Pour Historia de un amor, un boléro du compositeur panaméen Carlos Eleta Almarán (1918-2013), Joshua Guerrero reste sur scène. Julie Fuchs arrive de l’avant de la salle, suivie d’une mezzo qui n’était pas annoncée dans le programme, et qui s’avance depuis le fond de la salle. Les deux femmes chantent. Après un solo de violon virtuose, le ténor intervient. S’ensuit une scène de jalousie aux multiples rebondissements. La soprano descend même dans la salle prendre un spectateur dans ses bras. Finalement, les trois chanteurs font la paix, enlacés en trouple, et même rejoints par le chef d'orchestre ! Il s’agit en réalité, au départ, d’une chanson pour une seule voix (dont l’une des versions les plus connues en France est Histoire d'un amour, traduite par Francis Blanche pour Dalida), qui clame la douleur de la perte de l’être aimé. Mais, avec cet arrangement de Didier Benedetti, en dispatchant ainsi le texte entre les trois voix, et avec une mise en scène minimale, on arrive à cette saynète qui a beaucoup amusé le public amstellodamois.

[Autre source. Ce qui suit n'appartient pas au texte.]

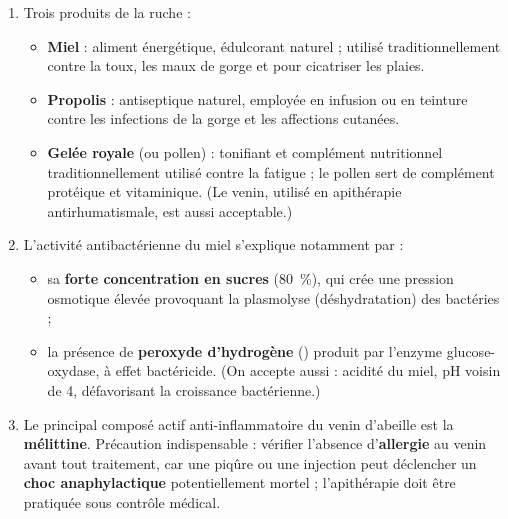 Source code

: \documentclass[11pt]{article}
\begin{document}
\begin{corrige}
\begin{enumerate}
\item Trois produits de la ruche :
\begin{itemize}
\item \textbf{Miel} : aliment énergétique, édulcorant naturel ; utilisé traditionnellement contre la toux, les maux de gorge et pour cicatriser les plaies.
\item \textbf{Propolis} : antiseptique naturel, employée en infusion ou en teinture contre les infections de la gorge et les affections cutanées.
\item \textbf{Gelée royale} (ou pollen) : tonifiant et complément nutritionnel traditionnellement utilisé contre la fatigue ; le pollen sert de complément protéique et vitaminique. (Le venin, utilisé en apithérapie antirhumatismale, est aussi acceptable.)
\end{itemize}
\item L'activité antibactérienne du miel s'explique notamment par :
\begin{itemize}
\item sa \textbf{forte concentration en sucres} (\SI{80}{\percent}), qui crée une pression osmotique élevée provoquant la plasmolyse (déshydratation) des bactéries ;
\item la présence de \textbf{peroxyde d'hydrogène} () produit par l'enzyme glucose-oxydase, à effet bactéricide. (On accepte aussi : acidité du miel, pH voisin de 4, défavorisant la croissance bactérienne.)
\end{itemize}
\item Le principal composé actif anti-inflammatoire du venin d'abeille est la \textbf{mélittine}. Précaution indispensable : vérifier l'absence d'\textbf{allergie} au venin avant tout traitement, car une piqûre ou une injection peut déclencher un \textbf{choc anaphylactique} potentiellement mortel ; l'apithérapie doit être pratiquée sous contrôle médical.
\end{enumerate}
\end{corrige}
\end{document}
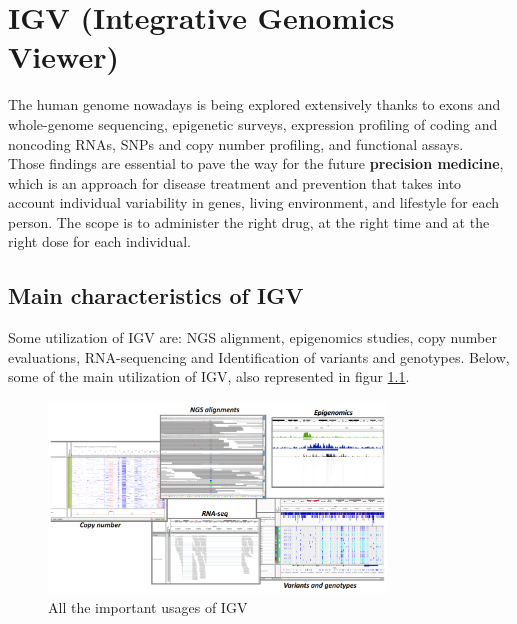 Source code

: \graphicspath{{chapters/IGVImages/}}

\chapter{IGV (Integrative Genomics Viewer)} \label{chap: IGV}
The human genome nowadays is being explored extensively thanks to exons and
whole-genome sequencing, epigenetic surveys, expression profiling of coding and noncoding RNAs, SNPs and copy number profiling, and functional assays.\\
Those findings are essential to pave the way for the future \textbf{precision medicine}, which is an approach for disease treatment and prevention that takes into account individual variability in genes, living environment, and lifestyle for each person. The scope is to administer the right drug, at the right time and at the right dose for each individual. 

\section{Main characteristics of IGV}
Some utilization of IGV are: NGS alignment, epigenomics studies, copy number evaluations, RNA-sequencing and Identification of variants and genotypes.
Below, some of the main utilization of IGV, also represented in figur \ref{fig:IGVusages}.

\begin{figure}[H]
    \centering
    \includegraphics[width=0.8\textwidth]{usagesIGV.PNG}
    \caption{All the important usages of IGV}
    \label{fig:IGVusages}
\end{figure}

Lorenzo Viotti reprend alors la parole. D'abord pour annoncer que cette mezzo mystérieuse n’est autre que sa sœur Marina Viotti. Puis pour annoncer qu’il laissera la baguette à son assistant, Alejandro Cantalapiedra, dont il fait un éloge appuyé. Ce dernier prend alors la parole, pour dire tout ce qui lui ont apportées ces deux années d’apprentissage avec le NedPhO. Il annonce alors la pièce suivante, la Danzón no 2 du compositeur mexicain Arturo Márquez (né en 1950), en enjoignant ceux qui n’avaient pas osé danser précédemment de le faire cette fois.

Lorenzo Viotti rejoint alors les percussions, et ne sera pas le dernier du pupitre à se déchaîner ! Quant à ce jeune (il est né en 1994) chef d'orchestre espagnol, qui s’est installé aux Pays-Bas où sa carrière semble bien lancée, il a, dans la partie lente de cette Danzón, une battue ample, qui a l’avantage de laisser les musiciens solistes (le clarinettiste notamment) libres d’une certaine souplesse rythmique, au risque de donner une impression d’instabilité. En revanche, dans la partie rapide, il a une gestique assez étonnante, et fort efficace : il semble être un pantin désarticulé, mais qui rebondit quand et où il faut, avec précision. Pour autant, même si on ne s’ennuie pas, cela reste quand même en-deçà de ce que peut nous proposer le fameux orchestre vénézuélien de jeunes Simón Bolívar, qui s’est fait une spécialité de cette pièce brillante. 

En bis, deux chansons. D'abord Granada du compositeur et chanteur mexicain Agustín Lara (1897-1970), dans lequel les trois chanteurs se mettent à danser sur scène. C’est l’occasion de dire quelques mots de Marina Viotti : elle a une belle voix chaude, sensuelle, avec beaucoup de caractère, et a même semblé, dans le répertoire populaire pour lequel elle était sollicitée, parfois plus à l’aise que Julie Fuchs. Enfin, le célèbre Smile, du réalisateur et compositeur britannique Charlie Chaplin (1889-1977), tirée du film Les Temps modernes, en un arrangement dans lequel l’orchestre accompagnait les trois chanteurs sans leurs instruments, mais a cappella, bouche fermée. Très triste, mais très beau.